Esse autor faz parte de um grupo de pesquisadores israelenses, saídos principalmente da Universidade Hebraica de Jerusalém, denominados “novos historiadores”, que questionam a versão oficial (e disseminada mundialmente) acerca da criação do Estado de Israel e da expulsão de mais de 1 milhão de palestinos.

Por sua postura nesse livro, Pappé foi considerado um dos mais questionadores dentre os novos historiadores, afirmando categoricamente que o que ocorreu com o povo palestino foi, sem sombra de dúvidas, uma limpeza étnica. Com essa postura, o historiador angariou inúmeros inimigos e até ameaças de morte, obrigando-o a ir viver na Inglaterra.
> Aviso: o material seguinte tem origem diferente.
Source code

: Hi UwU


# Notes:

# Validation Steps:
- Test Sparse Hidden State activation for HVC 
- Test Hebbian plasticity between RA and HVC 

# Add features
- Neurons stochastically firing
Pappé explica, nessa obra, que diversos “mitos fundacionais”, ou “mitos de legitimação” segundo Hobsbawm, sobre a criação do Estado de Israel estão sendo desfeitos, especialmente, e por incrível que pareça, pelos próprios acadêmicos israelenses, espantados com as deformações históricas difundidas oficialmente com relação à fundação do Estado judeu. Vejamos alguns desses mitos, explicados e depois contraditos pelo autor:

1. A “saída” de mais de dois terços dos palestinos de suas cidades e aldeias foi voluntária: as pesquisas dos novos historiadores conseguiram confirmar inúmeros casos de expulsões massivas, massacres de aldeias inteiras e outras atrocidades. Pappé explica que o principal articulador dessa limpeza étnica foi o fundador do Estado israelense, David Ben-Gurion. Em sua biografia, Ben-Gurion diz que houve basicamente quatro planos para “desarabizar” a Palestina, dos quais o Plano D (ou Dalet) descreve em detalhes a expulsão, a qualquer custo, dos palestinos. Nessa biografia, ele afirma: “Eu sou pela transferência compulsória. Não vejo nada de imoral nisso”.

2. Uma terra sem povo para um povo sem terra: a frase, difundida principalmente por Golda Meir, espalhou-se mundo afora, dando a impressão de uma Palestina desértica, praticamente desabitada, composta de beduínos, poucas aldeias e nenhuma cidade. Pappé recolheu documentos oficiais do exército israelense confirmando que as cidades palestinas, especialmente as costeiras, eram prósperas e densamente habitadas, pois havia intercâmbio comercial com diversos países árabes, especialmente Egito, Síria e Líbano, além das grandes exportações de laranjas para a Inglaterra.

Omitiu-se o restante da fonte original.